Many trucking company executives consider information to be a vital asset – second only to people. Information provides visibility, control and competitive advantage.
With technologies such as “virtualized” storage area networks and cloud computing, companies can ensure information always is available. Document imaging and data warehousing technology also can help fleets cut through the clutter to find what they need quickly.
A drawback of technology, however, is that information doesn’t disappear the moment it’s no longer needed. Storage is so inexpensive that fleets rarely need to clear their hard drives to make space for more data.
Cross Country Courier has at least 90 days of information stored in a high-availability disaster-proof environment; the Bismarck, N.D.-based company also backs up data monthly and annually. But the amount of images and operating data it has on hand goes back to 2004, which probably is more data than necessary, says Jay Dillman, vice president of information technology for the 200-truck less-than-truckload carrier.
The company’s transportation management software system mostly is to blame; the software lacks a feature for archiving data on a set schedule. Having previously worked at a large bank before joining Cross Country Courier in 2006, Dillman has experience with executing data retention policies with precision.

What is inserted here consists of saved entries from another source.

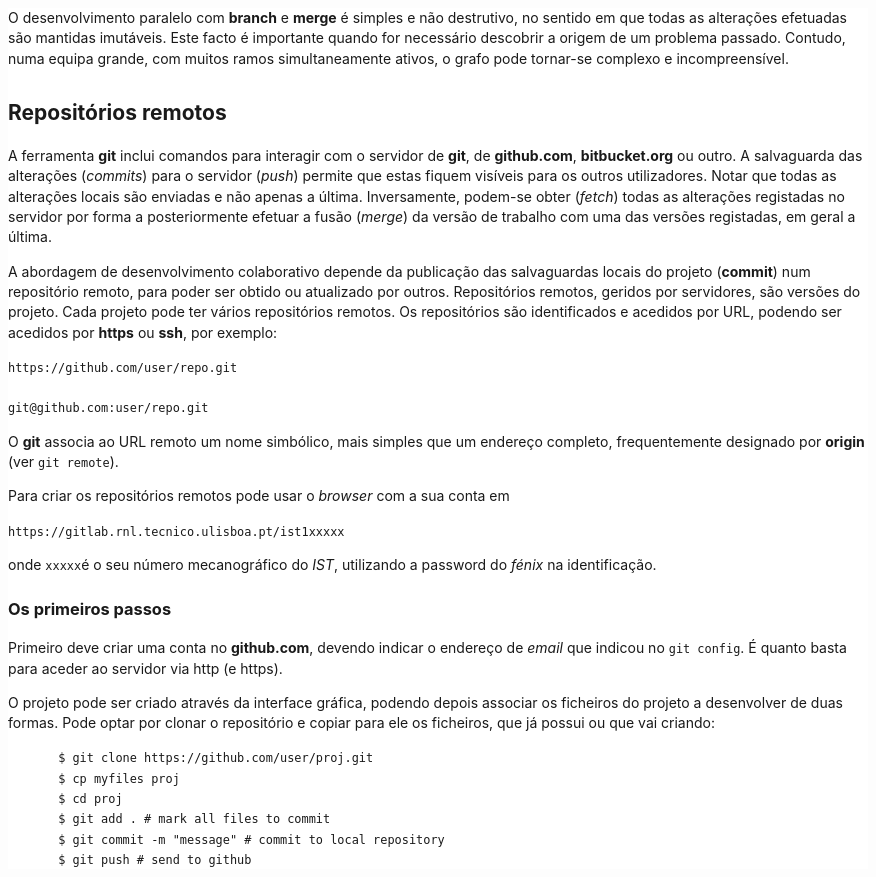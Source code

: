 O desenvolvimento paralelo com **branch** e **merge** é simples e não
destrutivo, no sentido em que todas as alterações efetuadas são mantidas
imutáveis. Este facto é importante quando for necessário descobrir a
origem de um problema passado. Contudo, numa equipa grande, com muitos
ramos simultaneamente ativos, o grafo pode tornar-se complexo e
incompreensível.

## Repositórios remotos

A ferramenta **git** inclui comandos para interagir com o servidor de
**git**, de **github.com**, **bitbucket.org** ou outro. A salvaguarda
das alterações (*commits*) para o servidor (*push*) permite que estas
fiquem visíveis para os outros utilizadores. Notar que todas as
alterações locais são enviadas e não apenas a última. Inversamente,
podem-se obter (*fetch*) todas as alterações registadas no servidor por
forma a posteriormente efetuar a fusão (*merge*) da versão de trabalho
com uma das versões registadas, em geral a última.

A abordagem de desenvolvimento colaborativo depende da publicação das
salvaguardas locais do projeto (**commit**) num repositório remoto, para
poder ser obtido ou atualizado por outros. Repositórios remotos, geridos
por servidores, são versões do projeto. Cada projeto pode ter vários
repositórios remotos. Os repositórios são identificados e acedidos por
URL, podendo ser acedidos por **https** ou **ssh**, por exemplo:
```
https://github.com/user/repo.git

git@github.com:user/repo.git
```

O **git** associa ao URL remoto um nome simbólico, mais simples que um
endereço completo, frequentemente designado por **origin** (ver `git
remote`).

Para criar os repositórios remotos pode usar o *browser* com a sua conta em
```
https://gitlab.rnl.tecnico.ulisboa.pt/ist1xxxxx
```
onde `xxxxx`é o seu número mecanográfico do *IST*, utilizando a password
do *fénix* na identificação.

### Os primeiros passos

Primeiro deve criar uma conta no **github.com**, devendo indicar o
endereço de *email* que indicou no `git config`. É quanto basta para
aceder ao servidor via http (e https).

O projeto pode ser criado através da interface gráfica, podendo depois
associar os ficheiros do projeto a desenvolver de duas formas. Pode
optar por clonar o repositório e copiar para ele os ficheiros, que já
possui ou que vai criando:
```
       $ git clone https://github.com/user/proj.git
       $ cp myfiles proj
       $ cd proj
       $ git add . # mark all files to commit
       $ git commit -m "message" # commit to local repository
       $ git push # send to github
```
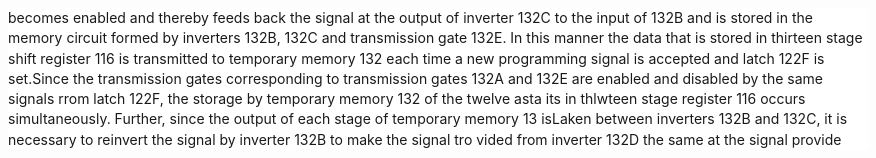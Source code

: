 becomes enabled and thereby feeds back the signal at the output of inverter 132C to the input of 132B and is stored in the memory circuit formed by inverters 132B, 132C and transmission gate 132E. In this manner the data that is stored in thirteen stage shift register 116 is transmitted to temporary memory 132 each time a new programming signal is accepted and latch 122F is set.Since the transmission gates corresponding to transmission gates 132A and 132E are enabled and disabled by the same signals rrom latch 122F, the storage by temporary memory 132 of the twelve asta its in thlwteen stage register 116 occurs simultaneously. Further, since the output of each stage of temporary memory 13 isLaken between inverters 132B and 132C, it is necessary to reinvert the signal by inverter 132B to make the signal tro vided from inverter 132D the same at the signal provide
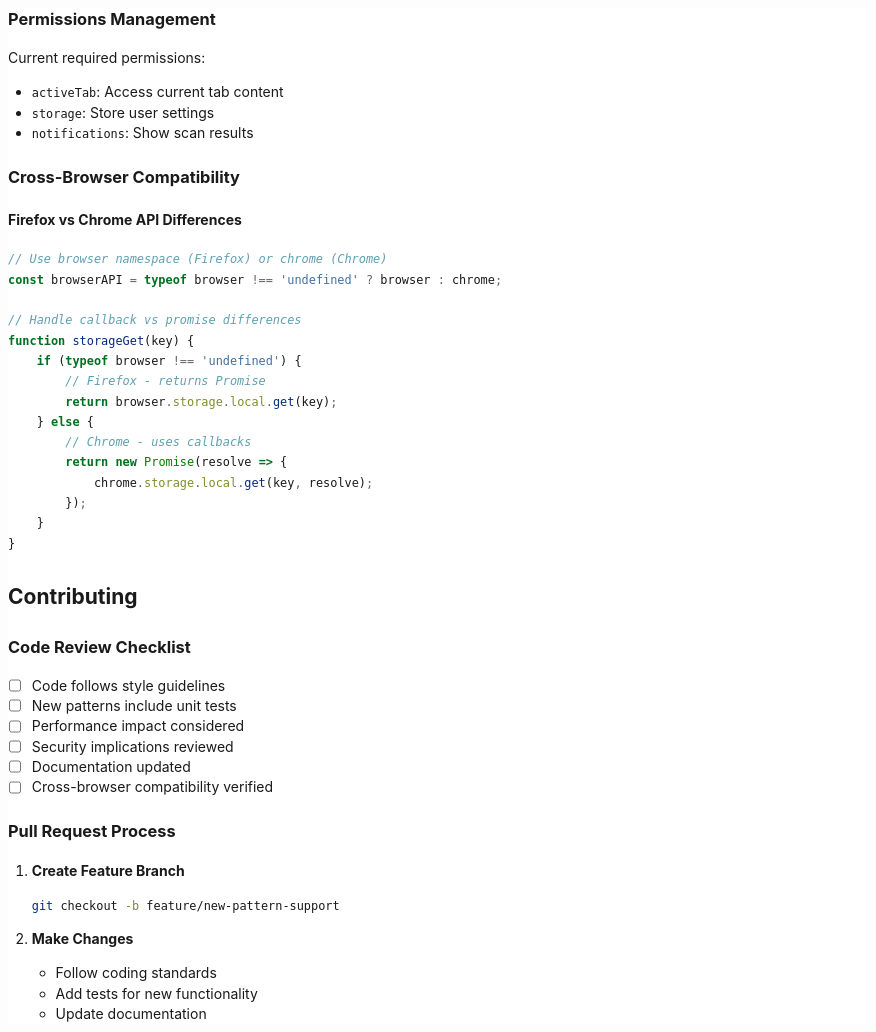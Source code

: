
 ```javascript
```

### Permissions Management

Current required permissions:
- `activeTab`: Access current tab content
- `storage`: Store user settings
- `notifications`: Show scan results

### Cross-Browser Compatibility

#### Firefox vs Chrome API Differences
```javascript
// Use browser namespace (Firefox) or chrome (Chrome)
const browserAPI = typeof browser !== 'undefined' ? browser : chrome;

// Handle callback vs promise differences
function storageGet(key) {
    if (typeof browser !== 'undefined') {
        // Firefox - returns Promise
        return browser.storage.local.get(key);
    } else {
        // Chrome - uses callbacks
        return new Promise(resolve => {
            chrome.storage.local.get(key, resolve);
        });
    }
}
```

## Contributing

### Code Review Checklist

- [ ] Code follows style guidelines
- [ ] New patterns include unit tests
- [ ] Performance impact considered
- [ ] Security implications reviewed
- [ ] Documentation updated
- [ ] Cross-browser compatibility verified

### Pull Request Process

1. **Create Feature Branch**
   ```bash
   git checkout -b feature/new-pattern-support
   ```

2. **Make Changes**
   - Follow coding standards
   - Add tests for new functionality
   - Update documentation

“At 90 days, we shredded paper like there was no tomorrow,” he says. “We did the same thing with data.”
Destroying data can be as important as retaining it. The destruction of data is more of a risk management strategy than an IT strategy for freeing up resources. Amid the changing landscape of rules, regulations, risks and data sources, a fleet should give its data retention policies and the technology used to execute those policies a closer look.
Forces at play
Data retention policy took a serious turn on Dec. 1, 2006. That’s when a change in the Federal Rules of Civil Procedure placed the burden on the parties involved in a lawsuit to discuss early in litigation what electronically stored information could be available for discovery.
In practical terms, this law means a party has a legal obligation to preserve all data that could be relevant to a dispute that reasonably could lead to litigation. Exempt from this so-called electronic discovery law is data destroyed during the normal course of business.
All data that is related to a dispute must be preserved or placed in “litigation hold” until the dispute is resolved, says Steve Silverman, an expert of electronic discovery matters and an attorney at Pittsburgh-based law firm Tucker Arensberg.
Before this electronic discovery law, Southeastern Freight Lines was retaining all documents and data according to established legal and regulatory guidelines. But the e-discovery law caused management to review all corporate data and decisions about retention for data that did not fit within specified guidelines.